Our children are smarter than we think. We teach them words so that we can communicate. What we don’t realise is that the words we use project our opinion. We use words like “yes that’s right” and gradually it chips away at their self-belief. Within a few years, the child becomes obsessed with making others happy. They give away their power and spend a lifetime trying to get it back. This is the biggest cause of mental illness across the world.
I recently read the Danish Parenting Guide which is essentially a book on how to raise kids with critical thinking skills, self belief and how to own their own opinions from Day DOT and it got me thinking why we in England are so different?
One of my girlfriends, Sarah Beele, is Australian and commented to me that British parents carry so much judgement. That it often feels that people are conformed to act in a certain way because the mass crowd of perfect parents think that they should parent their child differently.
Young children have wild imaginations. Pirates. Fairies. Goblins. They draw pictures and we want them to be proud of their work and say, “wow that’s brilliant well done”. They run off to draw another one. The constant reinforcement of acceptance drives kids towards external acceptance, ‘normality’ and ‘in the box’ thinking. What happens when someone does not like the picture they drew, they feel the pang of rejection. The urge for acceptance is so strong that they strive to make them happy and redraw the picture.

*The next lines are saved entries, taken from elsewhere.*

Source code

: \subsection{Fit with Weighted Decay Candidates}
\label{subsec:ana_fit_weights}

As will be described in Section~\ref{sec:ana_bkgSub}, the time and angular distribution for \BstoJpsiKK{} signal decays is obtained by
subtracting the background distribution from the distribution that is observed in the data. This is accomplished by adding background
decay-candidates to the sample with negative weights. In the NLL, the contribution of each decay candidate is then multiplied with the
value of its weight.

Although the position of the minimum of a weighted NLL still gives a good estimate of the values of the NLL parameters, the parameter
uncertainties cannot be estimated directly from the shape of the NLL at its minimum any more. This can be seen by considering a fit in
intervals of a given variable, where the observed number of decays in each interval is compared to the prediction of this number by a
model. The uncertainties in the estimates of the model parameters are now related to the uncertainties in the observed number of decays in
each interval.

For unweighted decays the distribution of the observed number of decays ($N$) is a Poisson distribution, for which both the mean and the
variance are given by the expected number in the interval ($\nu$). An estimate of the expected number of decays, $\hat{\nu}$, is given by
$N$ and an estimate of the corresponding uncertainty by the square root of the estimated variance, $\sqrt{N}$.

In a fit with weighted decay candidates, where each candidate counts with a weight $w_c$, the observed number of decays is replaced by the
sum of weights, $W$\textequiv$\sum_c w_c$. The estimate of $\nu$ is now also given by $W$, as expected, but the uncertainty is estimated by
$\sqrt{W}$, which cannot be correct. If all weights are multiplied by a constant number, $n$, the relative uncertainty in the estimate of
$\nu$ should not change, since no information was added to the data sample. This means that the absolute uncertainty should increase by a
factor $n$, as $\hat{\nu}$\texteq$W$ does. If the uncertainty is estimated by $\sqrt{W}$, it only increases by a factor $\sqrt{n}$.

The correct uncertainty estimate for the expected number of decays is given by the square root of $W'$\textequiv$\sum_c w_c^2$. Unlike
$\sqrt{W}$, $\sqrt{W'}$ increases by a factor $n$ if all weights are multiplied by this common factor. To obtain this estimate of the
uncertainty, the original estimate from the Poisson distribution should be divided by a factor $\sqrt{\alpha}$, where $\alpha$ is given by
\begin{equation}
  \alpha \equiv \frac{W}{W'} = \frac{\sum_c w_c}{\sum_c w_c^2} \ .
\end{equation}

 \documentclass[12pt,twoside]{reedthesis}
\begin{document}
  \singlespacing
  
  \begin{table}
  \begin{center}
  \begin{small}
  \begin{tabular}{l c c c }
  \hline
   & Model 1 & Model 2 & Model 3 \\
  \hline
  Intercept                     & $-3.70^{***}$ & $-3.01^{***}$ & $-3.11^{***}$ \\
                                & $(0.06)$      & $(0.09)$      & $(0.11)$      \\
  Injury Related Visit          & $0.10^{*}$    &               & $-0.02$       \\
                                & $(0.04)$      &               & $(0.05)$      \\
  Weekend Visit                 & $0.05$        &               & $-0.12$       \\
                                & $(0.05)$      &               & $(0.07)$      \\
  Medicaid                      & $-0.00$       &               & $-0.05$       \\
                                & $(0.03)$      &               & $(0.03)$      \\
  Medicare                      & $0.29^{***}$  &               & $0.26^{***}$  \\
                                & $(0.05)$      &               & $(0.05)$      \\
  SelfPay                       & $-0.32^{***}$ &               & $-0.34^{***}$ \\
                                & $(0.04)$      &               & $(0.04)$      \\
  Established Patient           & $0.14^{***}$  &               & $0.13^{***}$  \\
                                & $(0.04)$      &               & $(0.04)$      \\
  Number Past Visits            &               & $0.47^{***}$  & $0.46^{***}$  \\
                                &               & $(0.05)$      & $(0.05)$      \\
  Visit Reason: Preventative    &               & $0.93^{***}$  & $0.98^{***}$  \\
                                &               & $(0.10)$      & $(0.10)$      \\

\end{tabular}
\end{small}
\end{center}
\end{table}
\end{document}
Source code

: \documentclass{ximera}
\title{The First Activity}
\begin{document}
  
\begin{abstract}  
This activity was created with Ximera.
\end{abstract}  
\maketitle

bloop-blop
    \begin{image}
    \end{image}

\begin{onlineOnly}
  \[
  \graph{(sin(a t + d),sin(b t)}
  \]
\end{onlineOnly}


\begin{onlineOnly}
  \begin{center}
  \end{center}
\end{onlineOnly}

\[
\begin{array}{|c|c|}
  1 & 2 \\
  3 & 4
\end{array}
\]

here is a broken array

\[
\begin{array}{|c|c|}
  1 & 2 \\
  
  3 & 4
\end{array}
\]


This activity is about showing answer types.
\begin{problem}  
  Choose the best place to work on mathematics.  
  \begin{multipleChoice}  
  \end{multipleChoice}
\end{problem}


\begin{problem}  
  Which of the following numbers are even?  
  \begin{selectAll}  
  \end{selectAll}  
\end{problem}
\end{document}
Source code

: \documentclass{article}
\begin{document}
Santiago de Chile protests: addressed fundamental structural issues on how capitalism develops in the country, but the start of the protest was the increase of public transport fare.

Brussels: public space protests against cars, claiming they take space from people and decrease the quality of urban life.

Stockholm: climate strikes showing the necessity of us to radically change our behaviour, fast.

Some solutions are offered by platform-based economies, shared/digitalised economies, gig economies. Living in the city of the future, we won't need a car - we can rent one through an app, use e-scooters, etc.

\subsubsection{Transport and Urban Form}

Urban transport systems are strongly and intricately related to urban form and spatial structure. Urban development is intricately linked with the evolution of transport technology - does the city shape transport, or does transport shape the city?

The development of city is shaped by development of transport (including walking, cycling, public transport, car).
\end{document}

Going back to the Danish Parenting Guide, the child would be encouraged to talk about the picture they drew. What is it? What were you thinking when you drew this? It might just be a swiggle on a piece of paper to us but to them it is an expression. If we're having a bad day and toss it away, they feel rejected and we take their power from them.
We all have bad days or bad moods and sometimes there is no reason for it. If we experience emotional highs, we must experience the lows. When we become dependent on others for how we feel about ourselves then we give away our power to feel. Then we need external help to feel happy, search for acceptance and gratification. Buy flowers. DVD’s. Handbags. Trinkets. When we have our own beliefs then we are able to respond (that's responsibility!) to someone else's views, beliefs or opinions in such a way that it is "only their opinion". It might provide and interesting view point and it may influence your own view, opinion or belief... but it does not become yours.
The journey to inner happiness and contentment has no map. It always has the same starting point, belief. Belief in your opinion and perspective. If someone doesn’t share your opinion, that’s cool. That’s their opinion. Your opinion is right for you. When you catch yourself asking someone else opinion and feeling satisfaction in their response, you are out of your power. When you ask “what would you do to get this result”, this is you stepping into your power and owning it.
Reclaiming your self-belief is easy, it starts with acknowledging your successes as you define them. They could be getting out of bed; doing the washing; finishing university; or, making £1 million last year. Write your achievements down and speak them aloud daily. Build up your confidence in accepting your successes. Smile when you say it. Build your belief stack in what your successes are. You are brilliant - even if it's just you who thinks so. Everyone else... well it's just their opinion.